The court also rejects Thomas’s claim that the three-day delay was not his fault because he did all he could to get his request to the district attorney in a timely fashion, so interpreting the IAD to require actual receipt by the prosecutor is unfair. Applying Fex v. Michigan, 507 U.S. 43, 50-51 (1993), which rejected an “absence of fault” argument, the court concludes:
¶20 …. The purpose of the IAD is to prompt prosecutors to bring defendants to trial, which a prosecutor cannot do until he or she actually receives notice of the speedy trial request. The warden’s receipt of the request, or Information Management’s receipt of the request, does not give the prosecutor that notice. And even if the delay here was not Thomas’s fault, Thomas offers no evidence that it was the State’s fault either. … Construing the statute to require actual receipt by the prosecutor, even in the case of no fault on the prisoner’s part in mailing the request, is consistent with the statute’s clear legislative intent as interpreted by the United States Supreme Court in Fex.
Finally, the court concludes the doctrine of substantial compliance does not help Thomas. That doctrine applies only when a defendant fails to meet the technical requirements of the IAD due to intentional or negligent sabotage by government officials, State v. Blackburn, 214 Wis. 2d 372, 381-82, 571 N.W.2d 695 (Ct. App. 1997), and he fails to make that showing:
¶24 Thomas’s claim of poor mail management by the district attorney’s office falls far short of even alleging, much less proving, intentional or negligent sabotage of his speedy trial request. He offers no evidence whatsoever of how the district attorney’s office receives mail. For example, we cannot determine from Thomas’s appellate submissions whether the district attorney’s office’s mail is supposed to go to Information Management first, as it did here, or whether this was some misdirection of mail. Nor could we glean from Thomas’s submissions who would be at fault for such misdirection. Thomas simply asserts, without any evidentiary support, that the district attorney uses the Information Management office as its agent. We will not consider totally unsupported allegations, especially where, as here, Thomas did not object to the State’s contention that the Information Management employee who signed for the mail on March 15, 2010, was not an employee of the district attorney’s office. See State v. Bean, 2011 WI App 129, ¶24 n.5, 337 Wis. 2d 406, 804 N.W.2d 696 (unrefuted facts are deemed admitted).

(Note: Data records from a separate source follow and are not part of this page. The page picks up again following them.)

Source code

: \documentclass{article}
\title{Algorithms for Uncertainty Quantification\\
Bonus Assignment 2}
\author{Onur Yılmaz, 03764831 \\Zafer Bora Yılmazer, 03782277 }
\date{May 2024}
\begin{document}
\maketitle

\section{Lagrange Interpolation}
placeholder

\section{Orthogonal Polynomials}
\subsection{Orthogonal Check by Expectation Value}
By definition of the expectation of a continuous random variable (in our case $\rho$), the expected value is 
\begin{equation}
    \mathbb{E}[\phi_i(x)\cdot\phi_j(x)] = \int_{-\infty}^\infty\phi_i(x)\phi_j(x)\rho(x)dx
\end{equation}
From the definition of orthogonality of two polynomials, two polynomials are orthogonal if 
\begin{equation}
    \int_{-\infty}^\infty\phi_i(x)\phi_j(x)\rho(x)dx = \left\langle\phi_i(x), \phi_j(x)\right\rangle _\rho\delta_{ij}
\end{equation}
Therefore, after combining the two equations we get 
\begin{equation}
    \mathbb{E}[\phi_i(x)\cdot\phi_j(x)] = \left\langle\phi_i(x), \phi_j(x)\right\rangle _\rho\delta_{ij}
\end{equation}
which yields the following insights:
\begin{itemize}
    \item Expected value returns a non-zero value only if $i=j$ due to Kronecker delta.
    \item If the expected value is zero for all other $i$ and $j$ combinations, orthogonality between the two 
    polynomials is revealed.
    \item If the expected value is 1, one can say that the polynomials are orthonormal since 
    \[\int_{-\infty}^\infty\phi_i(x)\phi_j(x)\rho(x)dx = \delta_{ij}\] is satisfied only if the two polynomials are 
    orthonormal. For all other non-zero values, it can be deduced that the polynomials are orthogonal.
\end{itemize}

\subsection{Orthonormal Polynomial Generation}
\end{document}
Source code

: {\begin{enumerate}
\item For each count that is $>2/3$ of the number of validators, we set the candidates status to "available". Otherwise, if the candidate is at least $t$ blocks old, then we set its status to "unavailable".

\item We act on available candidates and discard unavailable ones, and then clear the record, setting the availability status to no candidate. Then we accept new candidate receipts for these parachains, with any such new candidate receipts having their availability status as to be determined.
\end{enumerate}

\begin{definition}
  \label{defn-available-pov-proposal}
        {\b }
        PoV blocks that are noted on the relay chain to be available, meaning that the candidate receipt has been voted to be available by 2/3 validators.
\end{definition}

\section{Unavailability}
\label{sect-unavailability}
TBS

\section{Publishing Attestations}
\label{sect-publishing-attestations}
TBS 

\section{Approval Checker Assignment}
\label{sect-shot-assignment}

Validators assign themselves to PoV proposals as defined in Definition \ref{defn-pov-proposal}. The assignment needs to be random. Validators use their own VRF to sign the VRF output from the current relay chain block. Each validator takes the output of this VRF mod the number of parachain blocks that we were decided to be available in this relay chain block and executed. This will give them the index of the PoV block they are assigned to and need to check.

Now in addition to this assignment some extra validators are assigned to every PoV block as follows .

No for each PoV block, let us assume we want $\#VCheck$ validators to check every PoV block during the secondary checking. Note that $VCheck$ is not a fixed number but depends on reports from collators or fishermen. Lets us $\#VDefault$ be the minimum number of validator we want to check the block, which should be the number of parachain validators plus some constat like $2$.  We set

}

Two appellate practice notes. First, besides criticizing Thomas’s lack of evidence for his arguments, as noted above, the court takes appellate counsel to task for not wholly complying with the rules about citations to the record. (Page 2, footnote 3.) Among other things, “[m]any of the facts Thomas sets forth are supported only by citations to his appendix, rather than to the record, and the appendix does not tell us where many of those documents are located in the record.” The court cautions counsel “to be more careful in his future appellate submissions.” Second, Thomas pleaded to the charges on the day before the 180-day period expired. As the court notes, that might have waived the IAD claims, but the court exercises its discretion not to decide this case based upon waiver. (¶13).